It was different, Cheryl Reeve said, in the best of ways.
Reeve, the Lynx general manager and coach, was talking from Sydney late Saturday afternoon Minnesota time, early Sunday morning in Australia.
She hadn't gotten much sleep.
The night before, Reeve ended her first FIBA World Cup run as head coach of Team USA with an 83-61 victory over China in the title game, the biggest margin of victory in a title game in the history of the tournament.
"I was on a mission here to enjoy coaching," said Reeve, getting her first shot at being head coach of the team after years as an assistant. "To enjoy the people. And to do it in a way where we could all have fun."
That was only one of the ways it felt different. Remember the Tokyo Olympics? Team USA, filled with multiple gold-medal winners such as Diana Taurasi, Sue Bird and Sylvia Fowles, won again, of course. But it took awhile for the team to really click, and throughout that tournament the lofty expectations seemed to weigh down a team that won Olympic gold for the seventh time in a row.
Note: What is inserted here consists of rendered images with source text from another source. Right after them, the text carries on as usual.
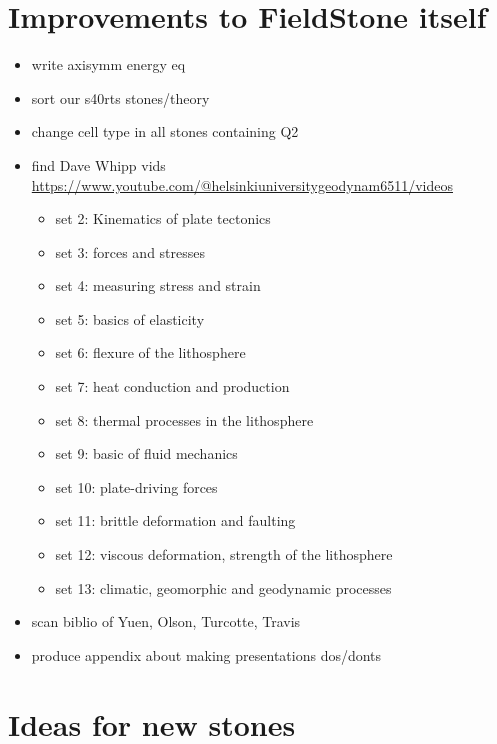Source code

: \documentclass[a4paper]{article}
\begin{document}
\tableofcontents

\newpage
\section{Improvements to FieldStone itself}

\begin{itemize}
\item write axisymm energy eq 
\item sort our s40rts stones/theory
\item change cell type in all stones containing Q2
\item find Dave Whipp vids \url{https://www.youtube.com/@helsinkiuniversitygeodynam6511/videos}
\begin{itemize}
\item set 2: Kinematics of plate tectonics
\item set 3: forces and stresses
\item set 4: measuring stress and strain 
\item set 5: basics of elasticity
\item set 6: flexure of the lithosphere
\item set 7: heat conduction and production
\item set 8: thermal processes in the lithosphere
\item set 9: basic of fluid mechanics
\item set 10: plate-driving forces
\item set 11: brittle deformation and faulting
\item set 12: viscous deformation, strength of the lithosphere
\item set 13: climatic, geomorphic and geodynamic processes
\end{itemize}
\item scan biblio of Yuen, Olson, Turcotte, Travis
\item produce appendix about making presentations dos/donts 
\end{itemize}

\newpage
\section{Ideas for new stones}
\end{document}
Not this time. This was a vastly different team. No Bird, Taurasi, Fowles, Tina Charles, Brittney Griner. Only five members of this World Cup team had played for Team USA before. There were six newcomers, led by Alyssa Thomas, who also happened to be the only player on the team not in her 20s.
There were some who thought a Team USA squad in transition might be ripe for an upset. Not so much.